New funding for AI doctoral training centre
Published: 21 February 2019
Researchers from the University of Glasgow will lead a Centre for Doctoral Training aimed at developing the next generation of experts in artificial social intelligence.
Researchers from the University of Glasgow will lead a Centre for Doctoral Training aimed at developing the next generation of experts in artificial social intelligence.
A total of 50 new PhDs will be trained at the UKRI Centre for Doctoral Training in Social Intelligent Artificial Agents (SOCIAL), led by the University of Glasgow’s Professor Alessandro Vinciarelli.
SOCIAL is one of 16 new Centres for Doctoral Training (CDTs) which will share in £200m in new funding announced today (Thursday 21 February). The CDTs, based at 14 UK universities and supported by 300 partners, are aimed at training 1000 new PhDs to improve healthcare, tackle climate change and create new commercial opportunities.
The artificial intelligence CDTs are backed by a £100m investment from UK Research and Innovation, £78 million in cash or in-kind contributions from project partners including AstraZeneca, Google and Rolls-Royce, and NHS trusts, and £23m from partner universities.
SOCIAL brings together researchers from the University of Glasgow's Schools of Computing Science and Psychology and the Institute of Neuroscience and Psychology with 16 industrial partners to train students on Socially Intelligent Artificial Agents.
The overarching goal of the CDT is to shape the next generation of experts in Artificial Social Intelligence. It is the AI domain aimed at endowing artificial agents with social intelligence: the ability to deal with users’ attitudes intentions, feelings, personality and expectations.
As well as training in key areas of AI such as human-computer interaction and machine learning, students will be trained by specialists in fields such as psychology, social sciences, ethics and neuroscience. Research will be developed in collaboration with industry partners to address real-world industry problems. Each PhD project will have an interdisciplinary supervisory team and/or industrial associate.
Professor Alessandro Vinciarelli of the University’s School of Computing Science, who led the bid and will act as the centre’s director, said: "We are delighted to have been given this unique opportunity to train the next generation of experts in Artificial Social Intelligence, to lead and advance AI driven interactive technologies nationally and internationally. We are most grateful to UKRI for recognising the needs of the UK economy to become more competitive via informed use and development of socially intelligent agents, and to trust us to fill this current gap, by training the next generation of experts.”
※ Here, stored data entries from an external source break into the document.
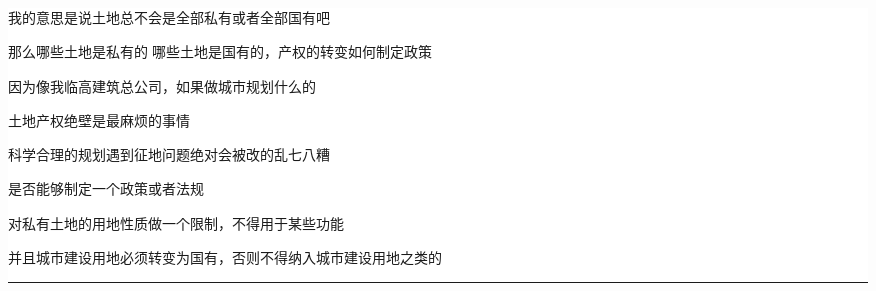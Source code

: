 我的意思是说土地总不会是全部私有或者全部国有吧

那么哪些土地是私有的 哪些土地是国有的，产权的转变如何制定政策

因为像我临高建筑总公司，如果做城市规划什么的

土地产权绝壁是最麻烦的事情

科学合理的规划遇到征地问题绝对会被改的乱七八糟

是否能够制定一个政策或者法规

对私有土地的用地性质做一个限制，不得用于某些功能

并且城市建设用地必须转变为国有，否则不得纳入城市建设用地之类的

---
Dr Monika Harvey, Reader in the School of Psychology, who co-wrote the bid as Associate Director, added: “We are now in the unique position of offering training that goes well beyond the knowledge of individual supervisors. From day 1 the students will be embedded in facilities, training courses and events that span multiple disciplines.
“They will learn from each other, engage with industry and feed this knowledge and expertise into other UK and international training centres. The ESRC funded Scottish Graduate School of Social Sciences (SGSSS), as well as SICSA (the Scottish Informatics and Computer Science Alliance) are already partnering us in this venture, and we are thrilled about the mutual cohort training opportunities this will make possible.”
Professor Stacy Marsella, co-director of SOCIAL, said: “It is a huge honour to be given the opportunity to run this CDT. Glasgow does world-leading research in Artificial Social Intelligence, and PhD level cohort training can now take off here at the University. I am looking forward to using this funding to build a training environment that will not only attract Social AI researchers, but also public, private and third sector investors from around the world.”
The announcement of funding for SOCIAL is the latest in a series of successful Centres for Doctoral Funding bids from the University of Glasgow. Earlier this month, UKRI announced support for the University of Glasgow-led CDT for Engineered Tissues for Discovery, Industry and Medicine (or LifETIME) and the CDT in Future Ultrasonic Engineering (or FUSE).
Business Secretary Greg Clark said: “The UK has long been a nation of innovators and today’s package of AI skills and talent investment will help nurture leading UK and international talent to ensure we retain our world-beating reputation in research and development.
“Artificial intelligence has great potential to drive up productivity and enhance every industry throughout our economy, from more effective disease diagnosis to building smart homes. Today’s announcement is our modern Industrial Strategy in action, investing in skills and talent to drive high skilled jobs, growth and productivity across the UK.”